── Provided records

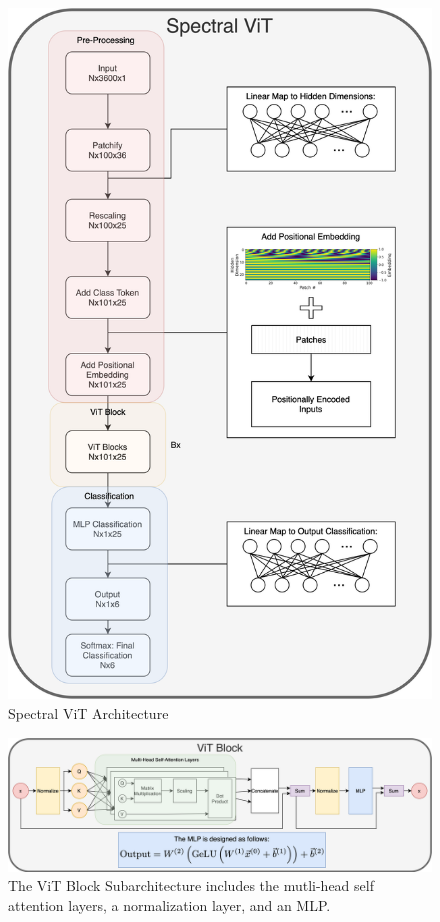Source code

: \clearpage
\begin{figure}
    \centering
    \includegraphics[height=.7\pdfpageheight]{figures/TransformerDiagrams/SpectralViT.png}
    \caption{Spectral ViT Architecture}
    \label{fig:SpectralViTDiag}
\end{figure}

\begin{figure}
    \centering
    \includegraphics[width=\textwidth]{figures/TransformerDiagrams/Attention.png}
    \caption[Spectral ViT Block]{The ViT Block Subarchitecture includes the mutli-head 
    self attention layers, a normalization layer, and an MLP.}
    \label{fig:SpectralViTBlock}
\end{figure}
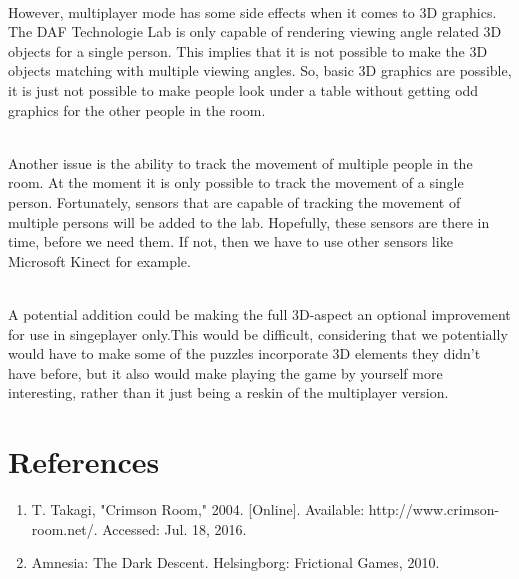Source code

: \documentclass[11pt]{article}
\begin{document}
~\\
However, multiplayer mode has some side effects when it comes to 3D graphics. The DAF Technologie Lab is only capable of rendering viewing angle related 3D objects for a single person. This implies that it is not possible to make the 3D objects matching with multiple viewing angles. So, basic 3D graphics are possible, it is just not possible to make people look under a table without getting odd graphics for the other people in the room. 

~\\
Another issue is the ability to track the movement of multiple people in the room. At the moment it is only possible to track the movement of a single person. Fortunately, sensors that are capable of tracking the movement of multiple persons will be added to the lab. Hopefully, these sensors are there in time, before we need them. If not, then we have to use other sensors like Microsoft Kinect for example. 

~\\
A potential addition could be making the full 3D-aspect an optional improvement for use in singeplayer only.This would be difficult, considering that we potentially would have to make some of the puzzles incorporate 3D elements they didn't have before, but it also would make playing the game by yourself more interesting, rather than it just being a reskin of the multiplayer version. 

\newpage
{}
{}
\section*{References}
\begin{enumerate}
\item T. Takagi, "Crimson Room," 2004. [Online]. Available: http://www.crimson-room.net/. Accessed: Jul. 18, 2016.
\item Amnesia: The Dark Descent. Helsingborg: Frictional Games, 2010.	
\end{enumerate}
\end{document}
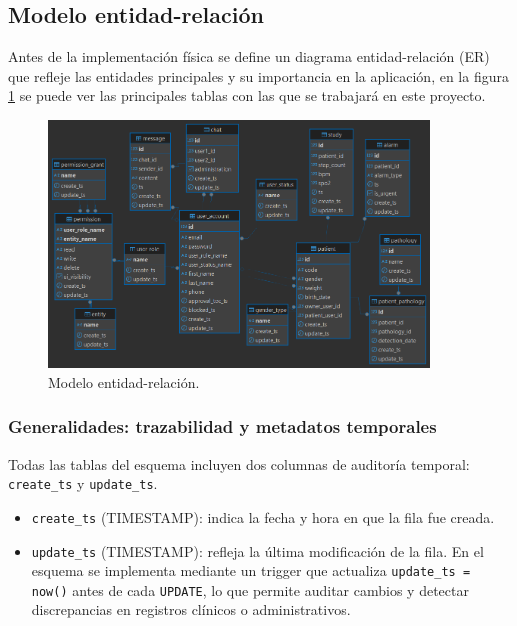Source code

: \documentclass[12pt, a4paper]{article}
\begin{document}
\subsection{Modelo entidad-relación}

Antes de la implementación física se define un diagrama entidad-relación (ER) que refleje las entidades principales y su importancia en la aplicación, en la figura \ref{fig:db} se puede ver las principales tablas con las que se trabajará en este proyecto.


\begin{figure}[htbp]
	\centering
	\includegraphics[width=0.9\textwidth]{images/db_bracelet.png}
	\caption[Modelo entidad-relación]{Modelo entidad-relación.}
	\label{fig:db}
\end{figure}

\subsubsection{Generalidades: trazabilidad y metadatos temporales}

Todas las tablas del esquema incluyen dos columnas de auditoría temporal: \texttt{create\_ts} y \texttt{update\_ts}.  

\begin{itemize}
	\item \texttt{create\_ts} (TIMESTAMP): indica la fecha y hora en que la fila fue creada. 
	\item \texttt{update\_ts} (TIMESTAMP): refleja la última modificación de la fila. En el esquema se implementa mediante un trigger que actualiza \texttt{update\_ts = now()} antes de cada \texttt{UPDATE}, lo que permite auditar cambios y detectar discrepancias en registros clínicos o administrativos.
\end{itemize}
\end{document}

────
── Provided records

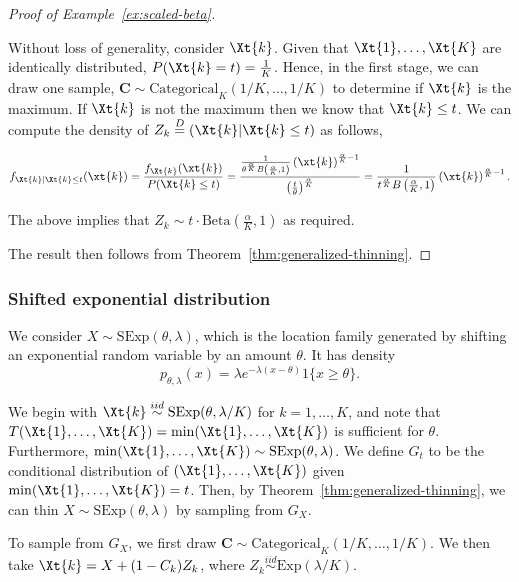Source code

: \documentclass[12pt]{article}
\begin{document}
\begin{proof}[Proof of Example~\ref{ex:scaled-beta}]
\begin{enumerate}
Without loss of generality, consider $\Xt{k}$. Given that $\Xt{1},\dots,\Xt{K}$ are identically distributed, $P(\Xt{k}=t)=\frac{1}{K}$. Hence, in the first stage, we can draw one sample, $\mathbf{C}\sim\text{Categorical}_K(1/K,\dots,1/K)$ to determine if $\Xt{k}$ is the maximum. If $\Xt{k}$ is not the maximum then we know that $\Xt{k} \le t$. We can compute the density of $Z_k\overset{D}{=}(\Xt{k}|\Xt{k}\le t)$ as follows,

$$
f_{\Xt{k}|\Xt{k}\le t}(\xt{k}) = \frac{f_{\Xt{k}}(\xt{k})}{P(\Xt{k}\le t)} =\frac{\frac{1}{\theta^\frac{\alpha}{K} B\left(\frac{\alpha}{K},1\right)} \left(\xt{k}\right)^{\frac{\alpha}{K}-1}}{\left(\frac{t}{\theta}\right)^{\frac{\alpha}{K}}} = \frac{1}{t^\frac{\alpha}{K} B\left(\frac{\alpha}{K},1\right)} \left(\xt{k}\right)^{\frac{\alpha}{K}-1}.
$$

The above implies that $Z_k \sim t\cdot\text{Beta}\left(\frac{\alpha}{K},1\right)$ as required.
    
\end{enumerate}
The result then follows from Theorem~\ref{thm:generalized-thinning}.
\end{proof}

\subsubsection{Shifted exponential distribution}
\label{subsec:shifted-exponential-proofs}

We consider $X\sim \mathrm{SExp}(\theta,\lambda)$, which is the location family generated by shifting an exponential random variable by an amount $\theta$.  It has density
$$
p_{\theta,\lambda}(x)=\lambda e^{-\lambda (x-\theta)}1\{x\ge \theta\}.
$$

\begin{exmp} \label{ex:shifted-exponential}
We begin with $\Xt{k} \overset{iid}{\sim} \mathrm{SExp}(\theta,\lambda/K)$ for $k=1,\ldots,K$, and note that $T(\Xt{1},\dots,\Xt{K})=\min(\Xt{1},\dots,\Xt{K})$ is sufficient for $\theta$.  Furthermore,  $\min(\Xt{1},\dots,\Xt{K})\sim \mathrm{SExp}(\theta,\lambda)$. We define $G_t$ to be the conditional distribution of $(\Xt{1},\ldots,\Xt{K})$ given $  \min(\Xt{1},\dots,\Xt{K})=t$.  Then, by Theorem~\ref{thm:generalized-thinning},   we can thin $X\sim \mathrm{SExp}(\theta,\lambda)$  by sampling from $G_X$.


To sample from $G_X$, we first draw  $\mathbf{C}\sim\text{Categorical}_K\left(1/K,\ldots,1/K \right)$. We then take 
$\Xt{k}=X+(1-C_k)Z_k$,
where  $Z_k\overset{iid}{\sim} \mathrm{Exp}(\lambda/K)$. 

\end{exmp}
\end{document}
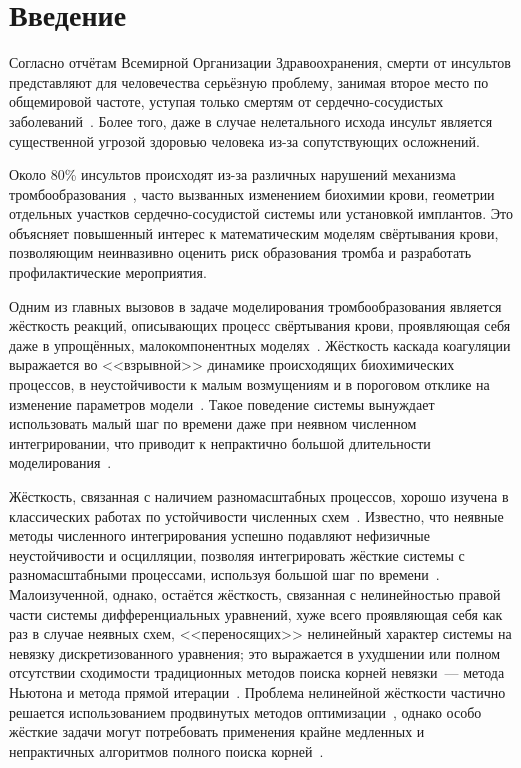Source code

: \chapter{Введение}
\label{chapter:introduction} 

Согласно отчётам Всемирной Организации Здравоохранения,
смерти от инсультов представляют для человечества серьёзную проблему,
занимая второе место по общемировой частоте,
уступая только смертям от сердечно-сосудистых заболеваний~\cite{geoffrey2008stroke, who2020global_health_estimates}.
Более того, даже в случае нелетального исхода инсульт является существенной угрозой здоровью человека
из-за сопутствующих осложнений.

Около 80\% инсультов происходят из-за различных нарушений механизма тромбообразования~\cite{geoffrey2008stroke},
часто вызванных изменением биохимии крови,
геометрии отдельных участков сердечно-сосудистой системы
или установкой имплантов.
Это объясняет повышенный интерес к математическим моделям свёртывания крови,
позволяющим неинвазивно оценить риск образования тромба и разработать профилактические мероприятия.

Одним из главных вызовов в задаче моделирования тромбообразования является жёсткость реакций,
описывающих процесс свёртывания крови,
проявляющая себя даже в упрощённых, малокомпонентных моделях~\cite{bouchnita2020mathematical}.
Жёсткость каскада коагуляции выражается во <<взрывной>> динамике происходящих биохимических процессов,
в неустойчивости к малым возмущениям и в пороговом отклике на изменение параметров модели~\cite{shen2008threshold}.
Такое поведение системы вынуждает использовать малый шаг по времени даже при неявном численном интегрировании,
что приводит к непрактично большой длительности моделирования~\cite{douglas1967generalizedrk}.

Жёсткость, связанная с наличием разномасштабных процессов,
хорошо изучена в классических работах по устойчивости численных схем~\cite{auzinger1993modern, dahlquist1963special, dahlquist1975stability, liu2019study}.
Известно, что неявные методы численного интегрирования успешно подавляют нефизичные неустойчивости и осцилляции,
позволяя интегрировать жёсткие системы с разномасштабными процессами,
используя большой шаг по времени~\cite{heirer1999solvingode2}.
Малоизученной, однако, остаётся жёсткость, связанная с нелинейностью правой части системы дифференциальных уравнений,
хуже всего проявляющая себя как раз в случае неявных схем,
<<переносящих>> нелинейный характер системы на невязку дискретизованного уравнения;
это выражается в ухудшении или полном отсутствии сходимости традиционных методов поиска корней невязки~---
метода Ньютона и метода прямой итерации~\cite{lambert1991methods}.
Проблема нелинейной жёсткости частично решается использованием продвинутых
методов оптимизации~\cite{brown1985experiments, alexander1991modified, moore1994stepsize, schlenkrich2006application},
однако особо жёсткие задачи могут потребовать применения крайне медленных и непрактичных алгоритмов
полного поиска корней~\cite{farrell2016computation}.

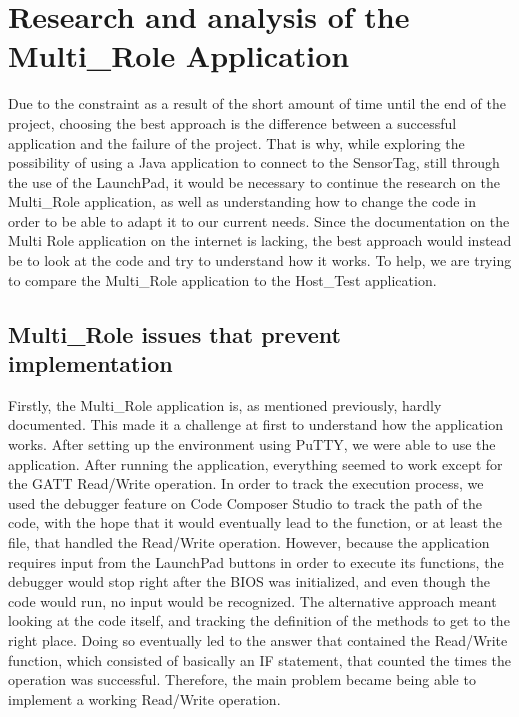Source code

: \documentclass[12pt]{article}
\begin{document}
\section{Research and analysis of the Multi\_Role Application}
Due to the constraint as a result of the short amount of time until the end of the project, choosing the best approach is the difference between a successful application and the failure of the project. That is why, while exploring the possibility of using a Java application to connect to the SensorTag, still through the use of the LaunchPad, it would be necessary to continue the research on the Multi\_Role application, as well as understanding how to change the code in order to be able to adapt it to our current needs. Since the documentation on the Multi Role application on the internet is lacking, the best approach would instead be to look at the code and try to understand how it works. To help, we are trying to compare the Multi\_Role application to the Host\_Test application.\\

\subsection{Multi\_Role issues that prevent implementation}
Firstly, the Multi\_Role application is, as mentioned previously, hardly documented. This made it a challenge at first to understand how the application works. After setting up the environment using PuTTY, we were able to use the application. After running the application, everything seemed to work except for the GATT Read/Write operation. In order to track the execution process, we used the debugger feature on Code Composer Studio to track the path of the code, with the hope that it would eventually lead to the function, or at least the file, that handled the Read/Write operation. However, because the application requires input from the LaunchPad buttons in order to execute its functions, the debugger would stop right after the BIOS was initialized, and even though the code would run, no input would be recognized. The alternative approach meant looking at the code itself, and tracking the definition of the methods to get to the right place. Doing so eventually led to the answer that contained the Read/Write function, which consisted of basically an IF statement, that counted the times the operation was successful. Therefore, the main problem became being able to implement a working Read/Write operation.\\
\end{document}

────
── Provided records

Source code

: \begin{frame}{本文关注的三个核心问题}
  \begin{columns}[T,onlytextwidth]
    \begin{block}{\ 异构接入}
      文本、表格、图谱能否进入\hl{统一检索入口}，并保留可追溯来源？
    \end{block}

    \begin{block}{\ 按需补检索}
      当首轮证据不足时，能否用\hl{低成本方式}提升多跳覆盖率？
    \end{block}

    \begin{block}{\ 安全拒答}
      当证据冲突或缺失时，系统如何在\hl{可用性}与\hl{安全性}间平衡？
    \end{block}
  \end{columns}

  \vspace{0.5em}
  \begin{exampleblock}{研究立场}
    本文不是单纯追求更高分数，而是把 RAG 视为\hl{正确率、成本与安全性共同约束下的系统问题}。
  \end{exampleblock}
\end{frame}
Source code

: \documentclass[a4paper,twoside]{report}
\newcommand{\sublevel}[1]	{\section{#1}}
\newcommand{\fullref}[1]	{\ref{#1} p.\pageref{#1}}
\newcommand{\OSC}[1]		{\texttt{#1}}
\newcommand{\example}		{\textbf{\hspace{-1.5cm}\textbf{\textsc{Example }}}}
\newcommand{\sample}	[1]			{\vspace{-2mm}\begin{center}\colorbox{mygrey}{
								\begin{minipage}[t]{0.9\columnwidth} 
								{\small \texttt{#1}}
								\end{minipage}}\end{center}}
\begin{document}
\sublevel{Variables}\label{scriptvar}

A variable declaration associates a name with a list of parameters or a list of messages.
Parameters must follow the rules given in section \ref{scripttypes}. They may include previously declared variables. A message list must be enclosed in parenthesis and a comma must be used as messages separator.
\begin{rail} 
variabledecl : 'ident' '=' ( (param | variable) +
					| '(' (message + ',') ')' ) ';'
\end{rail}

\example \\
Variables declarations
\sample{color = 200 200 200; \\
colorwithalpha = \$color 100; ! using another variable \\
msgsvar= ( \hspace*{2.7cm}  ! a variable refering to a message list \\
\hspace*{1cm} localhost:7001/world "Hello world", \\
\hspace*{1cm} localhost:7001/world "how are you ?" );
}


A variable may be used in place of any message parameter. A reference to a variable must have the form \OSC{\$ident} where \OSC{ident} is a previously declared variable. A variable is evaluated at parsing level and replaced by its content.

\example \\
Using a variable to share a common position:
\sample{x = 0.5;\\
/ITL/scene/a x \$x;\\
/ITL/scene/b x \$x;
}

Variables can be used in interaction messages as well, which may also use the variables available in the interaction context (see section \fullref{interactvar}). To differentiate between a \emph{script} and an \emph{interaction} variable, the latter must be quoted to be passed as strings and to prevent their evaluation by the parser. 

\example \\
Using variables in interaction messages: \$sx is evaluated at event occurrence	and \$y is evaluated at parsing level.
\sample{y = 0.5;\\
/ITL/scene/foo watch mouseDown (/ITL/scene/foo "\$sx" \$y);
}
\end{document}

────

**What the task requires**.
A line belongs in the answer if it contains the word "времени"; copy every such line from the data above.

**Answer box**.
Такое поведение системы вынуждает использовать малый шаг по времени даже при неявном численном интегрировании,
используя большой шаг по времени~\cite{heirer1999solvingode2}.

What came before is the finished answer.